The main feature of Kamo is its salad bar. It is called the Hateke Bar. ‘Hatake’ means ‘field’ in Japanese. You can choose miyako yasai there as if you were harvesting vegetables on a farm. The hatake bar offers various kinds of seasonal miyako yasai, including unfamiliar vegetables, such as specific kinds of green leaves. Kamo only serves vegetables grown exclusively in Kyoto. All the miyako yasai in Hatake Bar are just cut to eat, so you can enjoy their tastes as they are. In other words, you can taste “Kyoto” by eating from the Hatake Bar.

Also, if you want to enjoy another flavor with your meal, you should try Kamo’s original dressings, such as the onion dressing or the Japanese white radish dressing. It is very interesting to season vegetables with other vegetables. Another way of changing the flavor is with pitapan, which is a kind of thin bread.   According to one of the Kamo’s staff members, pitapan is very popular among regular customers. You can put your favorite miyako yasai and seasonings on top of Pitapan and enjoy the delicious flavors and textures.

You can eat particularly fresh miyako yasai at Kamo. Every morning, the vegetables are directly transported from local farmers. Then, the vegetables are soon used for dishes. This is one of the most appealing points of Kamo, for you probably cannot encounter such fresh, local dishes using exclusively miyako yasai at any other restaurants in Kyoto.

Another attractive point of Kamo is that the miyako yasai they serve is seasonal. Since they try to feature vegetables that are in season, you can see their brightness and freshness. They also taste great. Finally, Kamo’s chefs make the best use of vegetables they use when they cook. Therefore, very few ingredients are thrown away during the preparation process. This is most important in the minds of cooks.

Eating miyako yasai in Kyoto supports local production for local consumption, which is a good thing for several reasons. First, we can eat fresh vegetables soon after being harvested. These taste the best. Second, we reduce our carbon footprint because the vegetables do not need to be transported from other prefectures or countries. Third, we can eat safe vegetables. In Kamo, they display photos and descriptions of the farmers right next to the vegetables you are going to eat. In this way, you can know exactly who grew and harvested the vegetables, so there is no worry of contamination from pesticides, for example.

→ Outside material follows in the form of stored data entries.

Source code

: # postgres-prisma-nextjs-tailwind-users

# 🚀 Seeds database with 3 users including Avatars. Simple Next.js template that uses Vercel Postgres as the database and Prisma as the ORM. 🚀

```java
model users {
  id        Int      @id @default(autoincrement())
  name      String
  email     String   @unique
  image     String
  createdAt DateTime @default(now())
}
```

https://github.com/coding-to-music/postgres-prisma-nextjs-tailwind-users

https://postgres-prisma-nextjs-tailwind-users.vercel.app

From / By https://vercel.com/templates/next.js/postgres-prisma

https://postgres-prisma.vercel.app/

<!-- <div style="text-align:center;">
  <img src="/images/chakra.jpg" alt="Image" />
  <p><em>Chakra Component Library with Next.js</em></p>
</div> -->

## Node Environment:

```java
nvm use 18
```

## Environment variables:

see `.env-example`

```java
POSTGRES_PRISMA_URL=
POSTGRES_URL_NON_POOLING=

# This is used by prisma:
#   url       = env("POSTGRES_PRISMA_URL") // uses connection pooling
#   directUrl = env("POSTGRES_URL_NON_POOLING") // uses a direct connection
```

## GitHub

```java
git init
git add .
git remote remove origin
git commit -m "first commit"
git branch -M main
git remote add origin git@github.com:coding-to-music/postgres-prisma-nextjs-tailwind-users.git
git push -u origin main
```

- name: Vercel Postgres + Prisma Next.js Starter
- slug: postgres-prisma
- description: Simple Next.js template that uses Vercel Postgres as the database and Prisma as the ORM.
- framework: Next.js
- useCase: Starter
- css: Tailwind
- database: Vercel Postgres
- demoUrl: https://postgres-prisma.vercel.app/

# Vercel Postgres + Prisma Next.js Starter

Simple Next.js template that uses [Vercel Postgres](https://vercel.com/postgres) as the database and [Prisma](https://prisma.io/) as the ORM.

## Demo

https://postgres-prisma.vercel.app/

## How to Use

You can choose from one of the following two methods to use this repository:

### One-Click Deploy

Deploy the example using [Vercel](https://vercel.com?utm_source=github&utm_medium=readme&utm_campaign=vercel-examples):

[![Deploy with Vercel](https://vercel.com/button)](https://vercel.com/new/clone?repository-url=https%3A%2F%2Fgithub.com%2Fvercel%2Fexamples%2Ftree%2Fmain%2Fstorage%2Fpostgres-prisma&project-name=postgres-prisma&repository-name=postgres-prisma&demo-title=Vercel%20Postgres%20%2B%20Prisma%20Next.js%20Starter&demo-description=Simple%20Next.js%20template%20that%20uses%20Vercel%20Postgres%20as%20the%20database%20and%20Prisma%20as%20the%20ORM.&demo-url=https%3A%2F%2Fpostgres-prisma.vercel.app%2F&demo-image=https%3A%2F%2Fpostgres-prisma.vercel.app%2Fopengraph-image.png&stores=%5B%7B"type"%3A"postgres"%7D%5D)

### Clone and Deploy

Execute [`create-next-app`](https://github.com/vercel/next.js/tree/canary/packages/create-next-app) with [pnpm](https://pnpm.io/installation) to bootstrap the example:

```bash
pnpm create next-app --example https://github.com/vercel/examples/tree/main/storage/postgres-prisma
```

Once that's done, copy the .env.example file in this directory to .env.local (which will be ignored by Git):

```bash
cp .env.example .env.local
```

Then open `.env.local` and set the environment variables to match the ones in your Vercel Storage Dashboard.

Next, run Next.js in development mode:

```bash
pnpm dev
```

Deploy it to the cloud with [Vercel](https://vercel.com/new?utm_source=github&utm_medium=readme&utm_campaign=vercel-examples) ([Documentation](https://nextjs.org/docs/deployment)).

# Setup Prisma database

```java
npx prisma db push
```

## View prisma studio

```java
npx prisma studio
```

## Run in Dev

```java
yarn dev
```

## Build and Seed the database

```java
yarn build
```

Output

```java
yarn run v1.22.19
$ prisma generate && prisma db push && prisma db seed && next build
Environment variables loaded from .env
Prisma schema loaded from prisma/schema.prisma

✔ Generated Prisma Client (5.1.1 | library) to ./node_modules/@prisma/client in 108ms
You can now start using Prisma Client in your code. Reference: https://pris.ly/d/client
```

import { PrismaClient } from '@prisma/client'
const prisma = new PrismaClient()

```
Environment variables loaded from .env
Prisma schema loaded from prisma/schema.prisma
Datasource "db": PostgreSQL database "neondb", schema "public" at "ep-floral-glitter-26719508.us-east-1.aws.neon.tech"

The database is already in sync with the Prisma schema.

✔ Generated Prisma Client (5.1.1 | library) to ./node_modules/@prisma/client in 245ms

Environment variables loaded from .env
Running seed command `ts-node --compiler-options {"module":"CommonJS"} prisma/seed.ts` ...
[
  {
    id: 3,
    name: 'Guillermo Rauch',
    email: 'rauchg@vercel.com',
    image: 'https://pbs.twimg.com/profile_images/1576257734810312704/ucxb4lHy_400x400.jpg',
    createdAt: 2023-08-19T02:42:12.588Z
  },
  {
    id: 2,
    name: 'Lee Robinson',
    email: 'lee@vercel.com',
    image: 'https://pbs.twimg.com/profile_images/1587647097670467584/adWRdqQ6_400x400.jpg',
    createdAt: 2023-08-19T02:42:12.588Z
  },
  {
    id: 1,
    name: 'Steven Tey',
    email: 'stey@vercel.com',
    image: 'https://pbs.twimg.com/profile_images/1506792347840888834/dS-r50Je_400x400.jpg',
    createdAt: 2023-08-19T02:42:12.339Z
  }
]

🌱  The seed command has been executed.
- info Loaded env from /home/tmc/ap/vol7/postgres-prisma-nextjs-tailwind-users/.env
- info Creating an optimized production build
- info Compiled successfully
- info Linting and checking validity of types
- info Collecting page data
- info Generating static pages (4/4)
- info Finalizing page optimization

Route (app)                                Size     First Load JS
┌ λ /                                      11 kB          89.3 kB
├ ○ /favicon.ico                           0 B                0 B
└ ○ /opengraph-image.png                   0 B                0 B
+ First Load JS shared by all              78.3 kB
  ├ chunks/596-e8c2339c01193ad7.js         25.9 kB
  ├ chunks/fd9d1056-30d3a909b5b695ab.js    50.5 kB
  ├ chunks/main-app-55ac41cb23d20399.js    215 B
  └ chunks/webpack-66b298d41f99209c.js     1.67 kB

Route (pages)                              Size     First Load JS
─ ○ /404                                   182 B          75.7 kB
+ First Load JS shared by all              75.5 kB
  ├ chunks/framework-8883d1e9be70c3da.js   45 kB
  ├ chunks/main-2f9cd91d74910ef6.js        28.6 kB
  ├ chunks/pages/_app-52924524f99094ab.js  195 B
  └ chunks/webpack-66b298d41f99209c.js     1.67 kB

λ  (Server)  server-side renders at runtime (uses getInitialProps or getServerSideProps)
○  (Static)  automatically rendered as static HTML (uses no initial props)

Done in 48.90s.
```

Finally, eating miyako yasai is healthy. Fresh, organic vegetables are good for our body. They contain a lot of vitamins. People who go on a diet or take care of their own health can also eat dishes without thinking about calories because all dishes are very healthy and low on calories.

During your stay in Kyoto, make sure you try eating miyako yasai at least once. You are sure to like it.

Access to Kamo

There are three Kamo restaurants in Kyoto city.

1. Kamo at Shijo-Karasuma.  It is where we visited to interview. You can find the black building, Kamo at Shijo-Karasuma on Higashi-no-toin street. It is convenient to get off at Hankyu Karasuma station or at Shijo station of city subway.

2. Kamo in front of the Kyoto aquarium. It is located on Omiya street and in front of Kyoto aquarium. You can easily get there by using city bus and getting off at Nanajo-Omiya.

3. Kamo in Kawaramachi-cho.  It opened this spring and newest Kamo restaurant. You can get there in five minutes after getting off at Hankyu Kawaramachi-cho station.